- TASK OBJECTIVE -
Only one stretch of the listing below is wanted. Begin at the line that has "4. Změňte Azure", stop after the line that has "azure site deployment", and repeat every line in between exactly.
━━━━━━━━━━
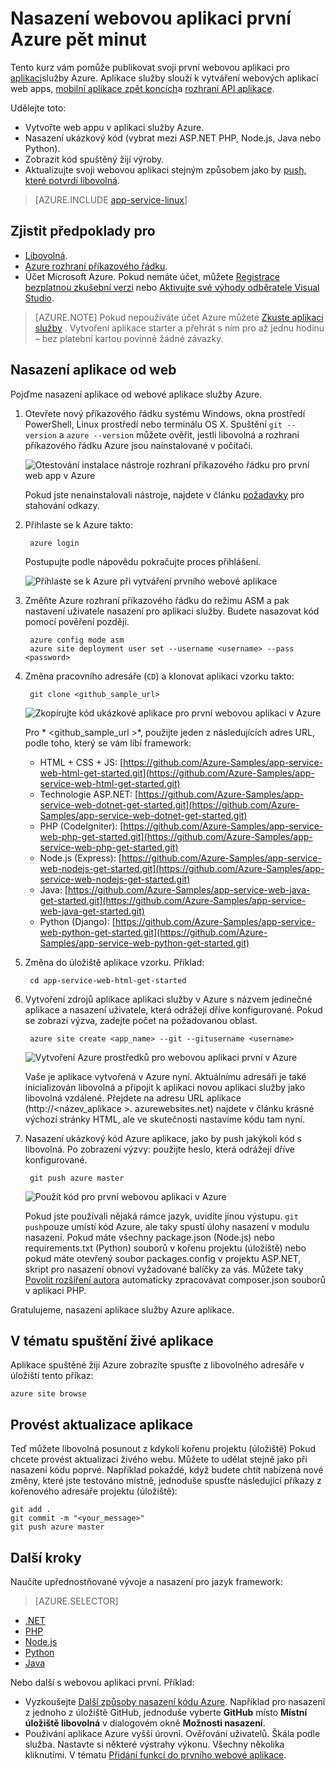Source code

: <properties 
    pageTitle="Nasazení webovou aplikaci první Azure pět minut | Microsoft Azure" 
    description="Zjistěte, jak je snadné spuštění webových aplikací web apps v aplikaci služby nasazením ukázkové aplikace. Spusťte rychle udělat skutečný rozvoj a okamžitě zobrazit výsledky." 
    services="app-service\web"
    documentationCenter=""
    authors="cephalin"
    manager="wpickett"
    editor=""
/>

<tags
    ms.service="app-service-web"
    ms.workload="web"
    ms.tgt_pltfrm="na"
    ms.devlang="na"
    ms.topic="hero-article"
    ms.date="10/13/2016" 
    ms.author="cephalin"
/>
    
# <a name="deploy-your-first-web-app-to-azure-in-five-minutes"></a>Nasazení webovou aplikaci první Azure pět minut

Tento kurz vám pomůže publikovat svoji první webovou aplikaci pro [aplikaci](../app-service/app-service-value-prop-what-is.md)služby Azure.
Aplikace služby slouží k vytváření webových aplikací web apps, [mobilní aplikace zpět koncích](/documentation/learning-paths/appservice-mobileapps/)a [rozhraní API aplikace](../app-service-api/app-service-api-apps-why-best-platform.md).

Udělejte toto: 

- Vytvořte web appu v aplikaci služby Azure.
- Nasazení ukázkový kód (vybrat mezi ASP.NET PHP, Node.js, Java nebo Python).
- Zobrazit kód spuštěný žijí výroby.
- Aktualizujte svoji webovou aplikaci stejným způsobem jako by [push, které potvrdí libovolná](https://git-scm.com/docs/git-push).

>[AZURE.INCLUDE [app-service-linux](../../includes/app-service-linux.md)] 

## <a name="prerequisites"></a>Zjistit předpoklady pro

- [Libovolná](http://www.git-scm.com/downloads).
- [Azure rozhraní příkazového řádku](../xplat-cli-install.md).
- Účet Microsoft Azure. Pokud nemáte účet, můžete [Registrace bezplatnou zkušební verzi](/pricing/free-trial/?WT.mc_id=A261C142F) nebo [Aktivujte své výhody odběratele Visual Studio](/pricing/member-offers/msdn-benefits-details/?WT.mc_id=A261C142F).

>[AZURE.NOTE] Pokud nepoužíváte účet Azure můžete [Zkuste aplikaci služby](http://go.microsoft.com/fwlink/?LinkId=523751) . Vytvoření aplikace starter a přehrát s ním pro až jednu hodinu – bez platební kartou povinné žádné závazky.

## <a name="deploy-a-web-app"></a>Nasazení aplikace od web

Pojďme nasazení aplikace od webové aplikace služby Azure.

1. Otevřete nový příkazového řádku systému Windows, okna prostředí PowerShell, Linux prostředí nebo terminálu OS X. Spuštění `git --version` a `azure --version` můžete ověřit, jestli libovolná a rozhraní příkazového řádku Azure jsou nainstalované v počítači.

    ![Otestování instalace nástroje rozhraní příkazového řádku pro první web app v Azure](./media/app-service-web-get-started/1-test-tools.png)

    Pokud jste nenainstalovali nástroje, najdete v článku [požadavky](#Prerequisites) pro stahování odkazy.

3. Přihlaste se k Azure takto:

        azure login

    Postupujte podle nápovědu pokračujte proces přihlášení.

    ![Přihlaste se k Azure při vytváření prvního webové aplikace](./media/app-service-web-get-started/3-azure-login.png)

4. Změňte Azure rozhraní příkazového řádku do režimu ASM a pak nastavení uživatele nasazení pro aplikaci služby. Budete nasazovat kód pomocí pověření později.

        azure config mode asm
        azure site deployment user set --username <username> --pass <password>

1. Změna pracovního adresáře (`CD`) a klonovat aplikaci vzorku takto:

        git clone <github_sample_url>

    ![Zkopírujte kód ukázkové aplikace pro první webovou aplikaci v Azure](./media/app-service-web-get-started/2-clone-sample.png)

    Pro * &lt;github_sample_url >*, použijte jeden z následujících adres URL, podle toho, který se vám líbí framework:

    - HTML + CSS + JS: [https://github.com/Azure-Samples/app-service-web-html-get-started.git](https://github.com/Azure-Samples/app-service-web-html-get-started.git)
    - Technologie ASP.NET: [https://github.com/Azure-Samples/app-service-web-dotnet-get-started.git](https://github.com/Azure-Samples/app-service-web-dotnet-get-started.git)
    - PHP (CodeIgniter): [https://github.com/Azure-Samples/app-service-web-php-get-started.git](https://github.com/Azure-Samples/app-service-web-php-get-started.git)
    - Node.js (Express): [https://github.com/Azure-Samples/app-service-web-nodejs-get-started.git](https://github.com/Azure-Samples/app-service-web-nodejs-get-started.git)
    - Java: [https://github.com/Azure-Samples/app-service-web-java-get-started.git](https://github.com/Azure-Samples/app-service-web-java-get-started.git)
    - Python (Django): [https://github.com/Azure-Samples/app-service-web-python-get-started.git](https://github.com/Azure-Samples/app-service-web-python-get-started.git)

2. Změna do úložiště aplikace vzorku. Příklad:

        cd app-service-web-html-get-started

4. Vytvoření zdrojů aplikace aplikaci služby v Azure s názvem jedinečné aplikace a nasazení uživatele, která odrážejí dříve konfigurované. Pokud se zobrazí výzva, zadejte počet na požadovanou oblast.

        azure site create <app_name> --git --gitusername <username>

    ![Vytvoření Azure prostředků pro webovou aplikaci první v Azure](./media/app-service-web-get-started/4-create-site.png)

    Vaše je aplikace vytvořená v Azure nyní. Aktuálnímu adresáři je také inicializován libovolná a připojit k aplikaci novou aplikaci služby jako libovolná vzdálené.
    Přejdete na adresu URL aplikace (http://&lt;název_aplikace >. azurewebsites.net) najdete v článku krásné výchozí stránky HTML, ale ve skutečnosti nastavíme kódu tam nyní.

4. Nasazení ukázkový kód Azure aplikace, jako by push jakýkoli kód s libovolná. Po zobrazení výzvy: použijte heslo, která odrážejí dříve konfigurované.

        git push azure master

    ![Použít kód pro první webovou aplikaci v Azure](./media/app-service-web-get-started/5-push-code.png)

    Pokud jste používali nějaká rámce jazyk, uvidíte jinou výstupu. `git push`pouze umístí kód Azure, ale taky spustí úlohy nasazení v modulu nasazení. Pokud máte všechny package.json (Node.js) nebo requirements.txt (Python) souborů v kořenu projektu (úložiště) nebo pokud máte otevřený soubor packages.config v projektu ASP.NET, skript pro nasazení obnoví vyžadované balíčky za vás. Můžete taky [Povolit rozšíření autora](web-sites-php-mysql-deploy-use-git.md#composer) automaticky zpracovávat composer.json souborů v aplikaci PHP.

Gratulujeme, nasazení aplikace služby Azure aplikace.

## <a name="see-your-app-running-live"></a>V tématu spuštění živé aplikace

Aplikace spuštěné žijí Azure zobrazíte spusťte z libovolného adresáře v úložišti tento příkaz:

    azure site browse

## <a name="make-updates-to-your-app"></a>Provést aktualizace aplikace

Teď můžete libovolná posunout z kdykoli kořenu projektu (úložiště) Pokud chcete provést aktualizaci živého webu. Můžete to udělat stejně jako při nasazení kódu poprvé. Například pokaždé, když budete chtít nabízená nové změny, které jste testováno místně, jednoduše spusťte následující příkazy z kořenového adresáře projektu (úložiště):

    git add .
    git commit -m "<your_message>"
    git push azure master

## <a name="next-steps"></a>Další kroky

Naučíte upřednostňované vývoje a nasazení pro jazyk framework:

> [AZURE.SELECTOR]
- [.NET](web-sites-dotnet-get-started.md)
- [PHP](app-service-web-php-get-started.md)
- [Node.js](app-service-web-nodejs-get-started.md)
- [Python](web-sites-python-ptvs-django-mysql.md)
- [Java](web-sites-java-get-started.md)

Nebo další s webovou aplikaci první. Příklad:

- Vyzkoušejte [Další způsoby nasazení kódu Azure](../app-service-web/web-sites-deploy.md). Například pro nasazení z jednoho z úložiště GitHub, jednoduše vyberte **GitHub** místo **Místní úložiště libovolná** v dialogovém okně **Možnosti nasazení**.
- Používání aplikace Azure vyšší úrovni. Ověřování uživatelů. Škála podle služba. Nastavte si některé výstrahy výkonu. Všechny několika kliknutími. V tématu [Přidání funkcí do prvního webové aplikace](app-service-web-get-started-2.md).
━━━━━━━━━━
- WRITTEN RESPONSE -
4. Změňte Azure rozhraní příkazového řádku do režimu ASM a pak nastavení uživatele nasazení pro aplikaci služby. Budete nasazovat kód pomocí pověření později.

        azure config mode asm
        azure site deployment user set --username <username> --pass <password>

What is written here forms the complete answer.